Work to complete — Gather the lines from the material that contain "Linux".

Data records —
★ ★ ★ ★ ★ ★ ★

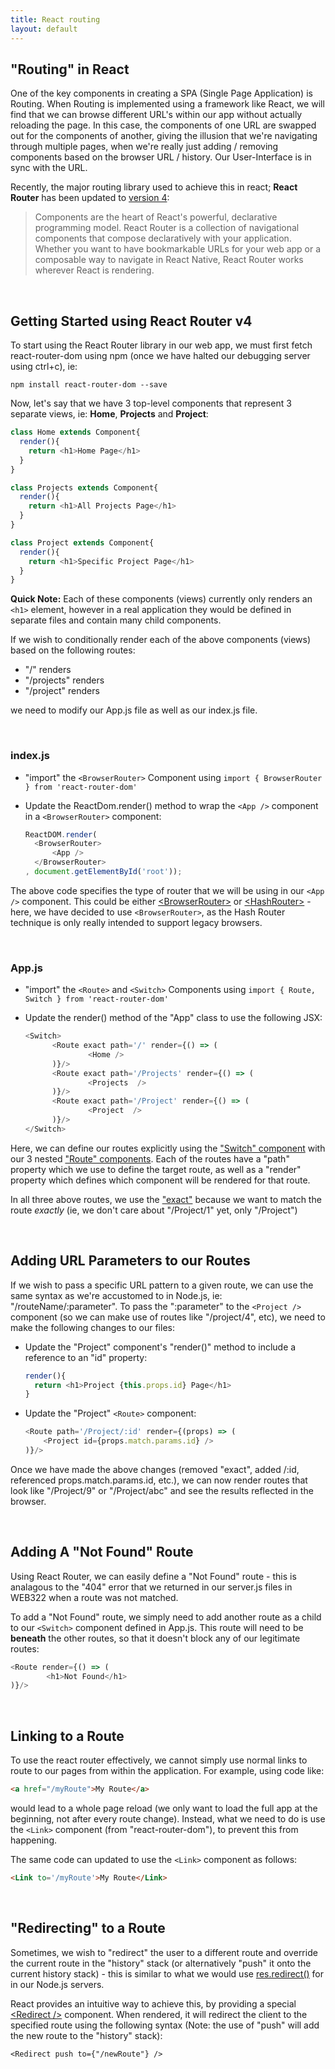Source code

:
 ```yaml
---
title: React routing
layout: default
---
```


## "Routing" in React

One of the key components in creating a SPA (Single Page Application) is Routing.  When Routing is implemented using a framework like React, we will find that we can browse different URL's within our app without actually reloading the page.  In this case, the components of one URL are swapped out for the components of another, giving the illusion that we're navigating through multiple pages, when we're really just adding / removing components based on the browser URL / history.  Our User-Interface is in sync with the URL.

Recently, the major routing library used to achieve this in react; **React Router** has been updated to [version 4](https://reacttraining.com/react-router/):

> Components are the heart of React's powerful, declarative programming model. React Router is a collection of navigational components that compose declaratively with your application. Whether you want to have bookmarkable URLs for your web app or a composable way to navigate in React Native, React Router works wherever React is rendering.

<br>

## Getting Started using React Router v4

To start using the React Router library in our web app, we must first fetch react-router-dom using npm (once we have halted our debugging server using ctrl+c), ie:

```
npm install react-router-dom --save
```

Now, let's say that we have 3 top-level components that represent 3 separate views, ie: **Home**, **Projects** and **Project**:

```javascript
class Home extends Component{
  render(){
    return <h1>Home Page</h1>
  }
}

class Projects extends Component{
  render(){
    return <h1>All Projects Page</h1>
  }
}

class Project extends Component{
  render(){
    return <h1>Specific Project Page</h1>
  }
}
```

**Quick Note:** Each of these components (views) currently only renders an `<h1>` element, however in a real application they would be defined in separate files and contain many child components.

If we wish to conditionally render each of the above components (views) based on the following routes:

* "/" renders <Home />
* "/projects" renders <Projects />
* "/project" renders <Project />

we need to modify our App.js file as well as our index.js file.

<br>

### index.js

* "import" the `<BrowserRouter>` Component using `import { BrowserRouter } from 'react-router-dom'` 
* Update the ReactDom.render() method to wrap the `<App />` component in a `<BrowserRouter>` component:

  ```javascript
  ReactDOM.render(
    <BrowserRouter>
        <App />
    </BrowserRouter>
  , document.getElementById('root'));
  ```

The above code specifies the type of router that we will be using in our `<App />` component.  This could be either [&lt;BrowserRouter&gt;](https://reacttraining.com/react-router/web/api/BrowserRouter) or [&lt;HashRouter&gt;](https://reacttraining.com/react-router/web/api/HashRouter) - here, we have decided to use `<BrowserRouter>`, as the Hash Router technique is only really intended to support legacy browsers.

<br>

### App.js

* "import" the `<Route>` and `<Switch>` Components using `import { Route, Switch } from 'react-router-dom'`
* Update the render() method of the "App" class to use the following JSX:

  ```javascript
  <Switch>
        <Route exact path='/' render={() => (
                <Home />
        )}/>
        <Route exact path='/Projects' render={() => (
                <Projects  />
        )}/>
        <Route exact path='/Project' render={() => (
                <Project  />
        )}/>
  </Switch>
  ```
  
Here, we can define our routes explicitly using the ["Switch" component](https://reacttraining.com/react-router/web/api/Switch) with our 3 nested ["Route" components](https://reacttraining.com/react-router/web/api/Route).  Each of the routes have a "path" property which we use to define the target route, as well as a "render" property which defines which component will be rendered for that route.  

In all three above routes, we use the ["exact"](https://reacttraining.com/react-router/web/api/Route/exact-bool) because we want to match the route *exactly* (ie, we don't care about "/Project/1" yet, only "/Project") 

<br>

## Adding URL Parameters to our Routes

If we wish to pass a specific URL pattern to a given route, we can use the same syntax as we're accustomed to in Node.js, ie: "/routeName/:parameter". To pass the ":parameter" to the `<Project />` component (so we can make use of routes like "/project/4", etc), we need to make the following changes to our files: 

* Update the "Project" component's "render()" method to include a reference to an "id" property:

  ```javascript
  render(){
    return <h1>Project {this.props.id} Page</h1>
  }
  ```

* Update the "Project" `<Route>` component:

  ```javascript
  <Route path='/Project/:id' render={(props) => (
      <Project id={props.match.params.id} />
  )}/>
  ```
  
Once we have made the above changes (removed "exact", added /:id, referenced props.match.params.id, etc.), we can now render routes that look like "/Project/9" or "/Project/abc" and see the results reflected in the browser.

<br>

## Adding A "Not Found" Route

Using React Router, we can easily define a "Not Found" route - this is analagous to the "404" error that we returned in our server.js files in WEB322 when a route was not matched.

To add a "Not Found" route, we simply need to add another route as a child to our `<Switch>` component defined in App.js.  This route will need to be **beneath** the other routes, so that it doesn't block any of our legitimate routes:

```javascript
<Route render={() => (
        <h1>Not Found</h1>
)}/>
```

<br>

## Linking to a Route

To use the react router effectively, we cannot simply use normal links to route to our pages from within the application. For example, using code like: 

```html
<a href="/myRoute">My Route</a>
```
would lead to a whole page reload (we only want to load the full app at the beginning, not after every route change).  Instead, what we need to do is use the `<Link>` component (from "react-router-dom"), to prevent this from happening.  

The same code can updated to use the `<Link>` component as follows:

```html
<Link to='/myRoute'>My Route</Link>
```

<br>

## "Redirecting" to a Route

Sometimes, we wish to "redirect" the user to a different route and override the current route in the "history" stack (or alternatively "push" it onto the current history stack) - this is similar to what we would use [res.redirect()](http://expressjs.com/en/4x/api.html#res.redirect) for in our Node.js servers.

React provides an intuitive way to achieve this, by providing a special [&lt;Redirect /&gt;](https://reacttraining.com/react-router/web/api/Redirect) component.  When rendered, it will redirect the client to the specified route using the following syntax (Note: the use of "push" will add the new route to the "history" stack):

```
<Redirect push to={"/newRoute"} />
```
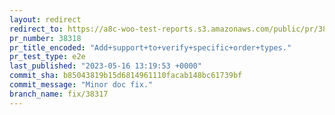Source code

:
 ```yaml
---
layout: redirect
redirect_to: https://a8c-woo-test-reports.s3.amazonaws.com/public/pr/38318/e2e/index.html
pr_number: 38318
pr_title_encoded: "Add+support+to+verify+specific+order+types."
pr_test_type: e2e
last_published: "2023-05-16 13:19:53 +0000"
commit_sha: b85043819b15d6814961110facab148bc61739bf
commit_message: "Minor doc fix."
branch_name: fix/38317
---
```

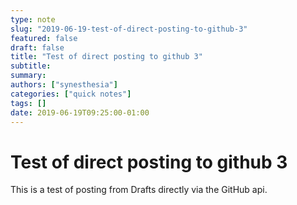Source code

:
```yaml
---
type: note
slug: "2019-06-19-test-of-direct-posting-to-github-3"
featured: false
draft: false
title: "Test of direct posting to github 3"
subtitle: 
summary: 
authors: ["synesthesia"]
categories: ["quick notes"]
tags: []
date: 2019-06-19T09:25:00-01:00
---
```


# Test of direct posting to github 3

This is a test of posting from Drafts directly via the GitHub api.

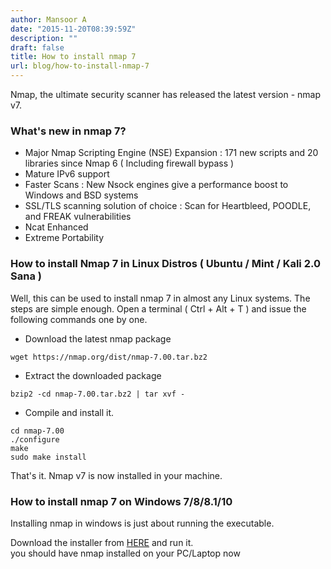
 ```yaml
---
author: Mansoor A
date: "2015-11-20T08:39:59Z"
description: ""
draft: false
title: How to install nmap 7
url: blog/how-to-install-nmap-7
---
```



Nmap, the ultimate security scanner has released the latest version - nmap v7.

### What's new in nmap 7?

  * Major Nmap Scripting Engine (NSE) Expansion : 171 new scripts and 20 libraries since Nmap 6 ( Including firewall bypass )
  * Mature IPv6 support
  * Faster Scans : New Nsock engines give a performance boost to Windows and BSD systems
  * SSL/TLS scanning solution of choice : Scan for Heartbleed, POODLE, and FREAK vulnerabilities
  * Ncat Enhanced
  * Extreme Portability

### How to install Nmap 7 in Linux Distros ( Ubuntu / Mint / Kali 2.0 Sana )

Well, this can be used to install nmap 7 in almost any Linux systems. The steps are simple enough. Open a terminal ( Ctrl + Alt + T ) and issue the following commands one by one.

* Download the latest nmap package 
```
wget https://nmap.org/dist/nmap-7.00.tar.bz2
```
    
* Extract the downloaded package 
```
bzip2 -cd nmap-7.00.tar.bz2 | tar xvf -
```

* Compile and install it. 
```
cd nmap-7.00
./configure
make
sudo make install
```

    
That's it. Nmap v7 is now installed in your machine.
    
### How to install nmap 7 on Windows 7/8/8.1/10
    
Installing nmap in windows is just about running the executable.
    
Download the installer from [HERE](https://nmap.org/dist/nmap-7.00-setup.exe) and run it.  
you should have nmap installed on your PC/Laptop now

★ ★ ★ ★ ★ ★ ★

Answer to this problem —
### How to install Nmap 7 in Linux Distros ( Ubuntu / Mint / Kali 2.0 Sana )
Well, this can be used to install nmap 7 in almost any Linux systems. The steps are simple enough. Open a terminal ( Ctrl + Alt + T ) and issue the following commands one by one.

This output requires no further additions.